I am reading Artin's notes "Lipman's Proof of Resolution of Singularities for Surfaces" from the book "Arithmetic Geometry". I am very confused by the proof of Lemma $6.5.$ (I am formulating it below in a little bit different way than it appears in the text)
Lemma 6.5: Let $(A,\mathfrak m, k)$ be a normal complete excellent ring of dimension $2$ that defines a rational double point (rational Gorenstein singularity). Denote by $X$ the blow-up of the unique closed point in Spec $A$. Assume that the exceptional divisor $E$ is equal to $2C$, where $C$ is a line in $\mathbb P^2_k$. And let $X' \to X$ be a sequence of blow-ups in closed points $p_1, \dots, p_n$, s.t. $X'$ is regular at evert point of the strict transform $C'$, then $\Sigma_{i} [k(p_i):k]=3$.
The key step is to compute $\deg_C \mathcal O_X(-C)|_C$ (Note that $\mathcal O_X(-C)$ isn't locally free since $C$ isn't a Cartier divisor, but it is always reflexive, in particular torsion-free. Hence, $\mathcal O_C(-C)$ is always an invertible sheaf). Artin claims that it is equal to $-1$, but I don't understand his argument.
In our case, since $2C$ is isomorphic to a double line in $\mathbb P^2$, the degree is the same as for such a line, i.e., $[-C,C]=-1$.
How could one put this into a rigorous argument? It is not clear how to relate $\deg_C \mathcal O_C(-C)$ with this immersion since $\mathcal O_C(-C)^{\otimes 2} \neq \mathcal O_C(-E)$.
P.S. By a rational singularity I mean that for any normal modification $f:X \to Spec A$ we have $H^1(X,\mathcal O_X)=0$. If $A$ is also Gorenstein, it is called rational double point. The latter condition is equivalent to $\dim_k \mathfrak m/\mathfrak m^2 \leq 3$.
P.S.2. In the formulation of Lemma $E$ should be equal to a double line $2C$ with respect to the natural immersion $X \to \mathbb P^2_A$ defined by the sheaf $\mathcal O_X(-E)$.
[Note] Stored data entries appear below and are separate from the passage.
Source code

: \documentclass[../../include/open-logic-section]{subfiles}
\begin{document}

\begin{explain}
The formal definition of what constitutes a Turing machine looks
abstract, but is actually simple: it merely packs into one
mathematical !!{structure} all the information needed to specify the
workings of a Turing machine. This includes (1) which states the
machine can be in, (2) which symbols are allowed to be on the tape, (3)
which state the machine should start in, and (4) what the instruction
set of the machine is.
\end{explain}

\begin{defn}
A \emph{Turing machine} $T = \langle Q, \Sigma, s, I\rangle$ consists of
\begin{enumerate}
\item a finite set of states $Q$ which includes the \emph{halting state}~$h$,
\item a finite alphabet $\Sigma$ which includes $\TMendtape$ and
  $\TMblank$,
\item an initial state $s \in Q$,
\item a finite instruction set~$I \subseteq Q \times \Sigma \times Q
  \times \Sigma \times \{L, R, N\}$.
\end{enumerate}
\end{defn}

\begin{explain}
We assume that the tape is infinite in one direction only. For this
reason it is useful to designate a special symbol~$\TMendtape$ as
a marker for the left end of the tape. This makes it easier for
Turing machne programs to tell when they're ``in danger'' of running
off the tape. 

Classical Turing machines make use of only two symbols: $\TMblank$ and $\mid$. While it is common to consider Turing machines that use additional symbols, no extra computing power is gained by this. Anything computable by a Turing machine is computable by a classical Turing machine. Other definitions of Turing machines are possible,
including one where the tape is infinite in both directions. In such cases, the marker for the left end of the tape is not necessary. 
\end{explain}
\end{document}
UPD: Jason Starr mentioned in the comments that if $A$ is defined over a field $k$, then $A\cong k[[x,y,z]]/(F(x,y,z)-G(x,y,z))$, where $F$ is homogeneous quadratic polynomial and $G$ is of degree at least $3$. We can do almost the same without assuming that $A$ is defined over a field. Namely, since $A$ is a rational double point $\dim_k \mathfrak m^n/\mathfrak m^{n+1}=2n+1$. Then we have $3$ generators for $\mathfrak m$ and there is precisely one relation in degree $2$ between them in $gr_{\mathfrak m} A$. Let this relation be $F(x,y,z)=G(x,y,z)$, where $F,G\in k[T_1,T_2,T_3]$ are polynomials of degree $2$ and $3$ respectively ($F$ is also homogeneous). Since $E\cong Proj(gr_{\mathfrak m} A)$ we conclude that $E\cong V(F) \subset \mathbb P^2_k$. Taking into account that $E=2C$ we can actually choose (after a suitable linear change of coordinates) $F(T_1,T_2,T_3)=T_1^2$.
But I still don't understand what is the connection between $\deg \mathcal O_C(-C)$ and the intersection number $[-C,C]$ inside $\mathbb P^2_k$.